Where is the hand for me to reach? Where is the moral I’ll ever teach myself? In all the black, in all the grief, I am redeemed
And its ripping at my heart Because Im dodging all the darts and on a slow train And then Ill wear it til it tatters And it shatters on the floor in instant replay
Oh, were all rotten and were pure And were just looking for the cure that feels like spring snow And all we have is who we are and where we’ve been got us this far, so let me go”
This woman’s voice and writing is so empowering. I recommend listening to this one while you’re out walking, or running, or moving. It’s a heart-helper.
“The way you smile When you believe in it, in your future It’s different, it’s different
Now we moving forward, ever backwards Never forward, ever backwards, never And when the going gets rough and life gets tough Don’t forget to breathe
I love it here ‘Cause I don’t have to explain to them Why I’m valuable, that I’m magical And back home they tear Tear my soul apart Love my broken heart I don’t know where to start
The way you smile when you believe in it, in your future It’s different”
I could go on ALL DAY. But I’ll only give you two more.

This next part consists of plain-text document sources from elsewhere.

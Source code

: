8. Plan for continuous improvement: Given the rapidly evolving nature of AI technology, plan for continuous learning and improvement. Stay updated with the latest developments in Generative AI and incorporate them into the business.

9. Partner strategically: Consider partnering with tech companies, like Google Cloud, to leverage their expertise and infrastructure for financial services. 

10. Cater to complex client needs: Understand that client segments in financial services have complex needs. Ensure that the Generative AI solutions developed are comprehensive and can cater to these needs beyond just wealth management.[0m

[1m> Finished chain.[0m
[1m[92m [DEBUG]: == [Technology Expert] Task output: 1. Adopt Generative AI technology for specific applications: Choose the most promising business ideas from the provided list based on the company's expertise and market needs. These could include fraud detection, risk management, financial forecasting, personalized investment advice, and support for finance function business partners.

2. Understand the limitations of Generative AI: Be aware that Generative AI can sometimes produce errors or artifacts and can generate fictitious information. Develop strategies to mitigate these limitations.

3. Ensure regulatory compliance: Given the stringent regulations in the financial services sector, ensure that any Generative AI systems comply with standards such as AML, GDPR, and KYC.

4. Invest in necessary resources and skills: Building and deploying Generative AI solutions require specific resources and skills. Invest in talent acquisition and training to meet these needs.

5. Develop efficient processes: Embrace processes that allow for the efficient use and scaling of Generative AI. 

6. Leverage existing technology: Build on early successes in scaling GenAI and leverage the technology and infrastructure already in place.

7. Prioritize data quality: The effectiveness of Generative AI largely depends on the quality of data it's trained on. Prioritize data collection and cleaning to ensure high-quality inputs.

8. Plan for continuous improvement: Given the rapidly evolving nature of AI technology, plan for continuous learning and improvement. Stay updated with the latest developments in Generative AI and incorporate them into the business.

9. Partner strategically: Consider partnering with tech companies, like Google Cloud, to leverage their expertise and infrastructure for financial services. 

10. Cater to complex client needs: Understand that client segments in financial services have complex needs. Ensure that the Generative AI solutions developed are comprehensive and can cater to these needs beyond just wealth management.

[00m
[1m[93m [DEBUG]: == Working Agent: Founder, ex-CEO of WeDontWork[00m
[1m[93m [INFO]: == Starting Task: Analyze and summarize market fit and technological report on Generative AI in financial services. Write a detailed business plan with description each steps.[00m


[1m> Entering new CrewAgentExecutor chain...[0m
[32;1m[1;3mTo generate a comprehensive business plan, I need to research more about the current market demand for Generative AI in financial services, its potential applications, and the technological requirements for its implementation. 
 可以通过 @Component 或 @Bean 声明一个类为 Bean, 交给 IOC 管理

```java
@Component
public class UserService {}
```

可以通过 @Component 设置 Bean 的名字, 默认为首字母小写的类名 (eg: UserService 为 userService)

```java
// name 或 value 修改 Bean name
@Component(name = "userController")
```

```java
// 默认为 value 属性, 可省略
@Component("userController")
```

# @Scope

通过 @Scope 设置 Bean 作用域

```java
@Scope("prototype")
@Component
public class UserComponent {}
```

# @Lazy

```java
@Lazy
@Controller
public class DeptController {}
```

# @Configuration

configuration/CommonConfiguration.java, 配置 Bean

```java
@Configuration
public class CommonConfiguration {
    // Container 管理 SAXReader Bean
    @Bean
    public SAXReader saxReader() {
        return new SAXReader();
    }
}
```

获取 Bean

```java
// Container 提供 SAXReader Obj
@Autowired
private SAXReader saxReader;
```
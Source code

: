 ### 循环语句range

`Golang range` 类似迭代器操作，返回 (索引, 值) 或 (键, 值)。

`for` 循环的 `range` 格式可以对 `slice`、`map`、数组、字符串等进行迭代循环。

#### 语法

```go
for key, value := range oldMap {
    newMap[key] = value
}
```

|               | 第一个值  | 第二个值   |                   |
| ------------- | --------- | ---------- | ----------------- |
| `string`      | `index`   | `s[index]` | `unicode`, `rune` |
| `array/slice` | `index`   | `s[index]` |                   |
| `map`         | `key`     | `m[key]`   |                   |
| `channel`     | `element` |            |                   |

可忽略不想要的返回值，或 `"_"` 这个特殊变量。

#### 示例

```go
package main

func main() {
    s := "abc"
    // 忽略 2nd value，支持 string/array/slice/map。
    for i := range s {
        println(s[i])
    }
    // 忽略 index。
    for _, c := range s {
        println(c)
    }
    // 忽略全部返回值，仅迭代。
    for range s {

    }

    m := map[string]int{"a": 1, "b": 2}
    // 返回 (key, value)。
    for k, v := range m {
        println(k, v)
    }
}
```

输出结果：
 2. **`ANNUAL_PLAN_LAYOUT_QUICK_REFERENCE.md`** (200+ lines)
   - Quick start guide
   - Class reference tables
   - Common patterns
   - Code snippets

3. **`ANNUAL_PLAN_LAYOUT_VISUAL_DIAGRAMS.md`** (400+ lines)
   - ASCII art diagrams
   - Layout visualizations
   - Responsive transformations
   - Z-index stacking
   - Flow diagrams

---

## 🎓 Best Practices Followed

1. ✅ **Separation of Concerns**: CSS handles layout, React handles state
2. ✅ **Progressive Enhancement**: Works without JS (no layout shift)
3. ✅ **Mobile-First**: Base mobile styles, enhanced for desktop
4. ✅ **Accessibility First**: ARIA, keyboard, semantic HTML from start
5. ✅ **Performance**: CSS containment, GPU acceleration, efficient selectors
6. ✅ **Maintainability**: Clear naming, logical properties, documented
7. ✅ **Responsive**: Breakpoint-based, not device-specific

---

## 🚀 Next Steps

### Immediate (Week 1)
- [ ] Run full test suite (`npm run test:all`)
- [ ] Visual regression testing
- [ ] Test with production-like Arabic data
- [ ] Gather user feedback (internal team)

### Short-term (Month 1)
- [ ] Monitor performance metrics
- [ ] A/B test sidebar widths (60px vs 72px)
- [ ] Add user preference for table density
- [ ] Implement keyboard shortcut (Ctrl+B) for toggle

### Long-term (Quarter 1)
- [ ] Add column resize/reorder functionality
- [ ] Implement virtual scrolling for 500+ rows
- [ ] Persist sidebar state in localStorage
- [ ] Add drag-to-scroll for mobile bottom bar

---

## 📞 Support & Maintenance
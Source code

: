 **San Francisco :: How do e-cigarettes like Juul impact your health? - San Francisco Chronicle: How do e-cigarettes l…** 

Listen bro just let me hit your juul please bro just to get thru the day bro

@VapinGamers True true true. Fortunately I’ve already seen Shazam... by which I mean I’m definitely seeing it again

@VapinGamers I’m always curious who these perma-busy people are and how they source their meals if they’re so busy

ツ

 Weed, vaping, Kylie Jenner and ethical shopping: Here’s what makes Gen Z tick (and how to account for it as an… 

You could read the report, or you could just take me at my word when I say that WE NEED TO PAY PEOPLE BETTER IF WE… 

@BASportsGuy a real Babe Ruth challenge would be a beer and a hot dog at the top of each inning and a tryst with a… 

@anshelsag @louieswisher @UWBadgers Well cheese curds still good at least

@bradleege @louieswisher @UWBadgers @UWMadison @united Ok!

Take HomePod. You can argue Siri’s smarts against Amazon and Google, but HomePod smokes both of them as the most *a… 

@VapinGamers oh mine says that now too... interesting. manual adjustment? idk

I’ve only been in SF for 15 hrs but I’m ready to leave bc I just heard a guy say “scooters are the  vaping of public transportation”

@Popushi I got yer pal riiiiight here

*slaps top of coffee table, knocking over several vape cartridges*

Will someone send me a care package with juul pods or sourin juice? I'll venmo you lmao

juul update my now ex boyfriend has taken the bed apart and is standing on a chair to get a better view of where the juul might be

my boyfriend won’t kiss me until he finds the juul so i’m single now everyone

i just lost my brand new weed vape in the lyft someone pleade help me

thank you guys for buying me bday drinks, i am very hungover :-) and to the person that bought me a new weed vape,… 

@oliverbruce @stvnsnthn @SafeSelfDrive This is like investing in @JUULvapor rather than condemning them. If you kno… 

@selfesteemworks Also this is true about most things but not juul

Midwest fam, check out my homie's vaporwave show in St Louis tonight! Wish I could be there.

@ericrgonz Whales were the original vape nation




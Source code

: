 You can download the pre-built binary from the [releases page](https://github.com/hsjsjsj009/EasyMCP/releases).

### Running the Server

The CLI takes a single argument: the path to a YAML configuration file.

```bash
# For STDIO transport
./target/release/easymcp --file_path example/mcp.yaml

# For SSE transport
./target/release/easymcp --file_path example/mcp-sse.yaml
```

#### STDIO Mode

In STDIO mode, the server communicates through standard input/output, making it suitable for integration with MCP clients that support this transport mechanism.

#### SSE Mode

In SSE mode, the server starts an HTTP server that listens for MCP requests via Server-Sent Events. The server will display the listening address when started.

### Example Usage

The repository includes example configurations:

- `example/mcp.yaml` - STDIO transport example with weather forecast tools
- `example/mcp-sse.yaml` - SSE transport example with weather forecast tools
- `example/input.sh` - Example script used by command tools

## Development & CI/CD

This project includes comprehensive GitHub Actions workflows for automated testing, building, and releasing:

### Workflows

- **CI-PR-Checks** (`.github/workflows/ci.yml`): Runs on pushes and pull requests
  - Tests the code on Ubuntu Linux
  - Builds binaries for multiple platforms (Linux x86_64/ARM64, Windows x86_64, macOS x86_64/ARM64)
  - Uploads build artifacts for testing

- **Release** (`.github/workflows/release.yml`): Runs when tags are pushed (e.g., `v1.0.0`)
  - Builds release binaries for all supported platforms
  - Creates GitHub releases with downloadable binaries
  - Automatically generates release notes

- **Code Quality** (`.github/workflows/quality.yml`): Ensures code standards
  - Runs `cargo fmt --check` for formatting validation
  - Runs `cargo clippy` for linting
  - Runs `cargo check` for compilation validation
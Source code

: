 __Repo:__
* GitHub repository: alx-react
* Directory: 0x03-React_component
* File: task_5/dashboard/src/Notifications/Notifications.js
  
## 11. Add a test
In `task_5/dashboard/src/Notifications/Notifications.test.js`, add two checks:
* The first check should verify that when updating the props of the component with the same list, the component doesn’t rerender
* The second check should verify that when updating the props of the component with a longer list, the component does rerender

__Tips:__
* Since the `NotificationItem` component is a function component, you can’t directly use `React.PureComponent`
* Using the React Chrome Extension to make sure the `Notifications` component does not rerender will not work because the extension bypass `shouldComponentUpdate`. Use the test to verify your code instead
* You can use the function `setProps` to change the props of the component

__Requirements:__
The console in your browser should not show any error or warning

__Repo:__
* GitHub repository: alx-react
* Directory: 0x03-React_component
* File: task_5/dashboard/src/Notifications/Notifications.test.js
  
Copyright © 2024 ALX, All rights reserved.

This has been a favorite of mine for a long time. It feels like a whole journey through life and the one lesson at the end you wished you’d known sooner. And this video, I believe, was compiled by some amateur videographers. It’s brilliant. It feels like what my soul would do, if it were untethered from fear.
“Hello, my old heart How have you been? Are you still there inside my chest? I’ve been so worried, you’ve been so still Barely beating at all
Oh, oh, don’t leave me here alone Don’t tell me that we’ve grown For having loved a little while Oh, oh, I don’t wanna be alone I wanna find a home And I wanna share it with you
Hello, my old heart It’s been so long Since I’ve given you away And every day, I add another stone To the walls I built around you To keep you safe
Oh, oh, don’t leave me here alone Don’t tell me that we’ve grown For having loved a little while Oh, oh, I don’t wanna be alone I wanna find a home And I wanna share it with you
Hello, my old heart How have you been? How is it being locked away? Don’t you worry, in there, you’re safe And it’s true, you’ll never beat But you’ll never break
Nothing lasts forever Some things aren’t meant to be But you’ll never find the answers Until you set your old heart free Until you set your old heart free”
If you haven’t been listening to them so far it’s cool. But, PLEASE LISTEN TO THIS ONE. PLEASE WATCH THIS ONE. In today’s hurtful environment, we all need to be reminded that every man is a son to a daughter. Every woman is a daughter to a father. We should always treat each other as if we are gifts, in need of love and understanding. It should be forefront in every heart and mind.
“What I’ve learnt from the ocean Hard to dance and rejoice in the motion Let the sun have its moment The moon will come What I’ve learnt from a soldier Every man is a son to a daughter And we only remember When we see the blood
Don’t grow up on me Keep that backstroke in your Afro Don’t you grow up on me Slow up homie Don’t you grow up on me Keep it OG sipping slowly Don’t you grow up on me Slow up homie
Don’t you show off on me Don’t you grow up on me Show off on me
What I’ve learnt from a traveler There’s no road that can lead to nirvana There’s a world to discover But home is love
What I’ve learnt from a mirror Look too hard and you’ll find you a stranger Love is just a decision The choice is yours”
All right, writers. The choice is yours, how you do this day. Are you an ocean or a mountain range? All you’ve gone through has led you to where you are today. And while love is like a bag of drugs that blows out both your knees, you’ll never find the answers until you set your old heart free. I hope you move forwards, ever. Backwards, never. And know that love is just a decision; the choice is yours. I hope you choose love.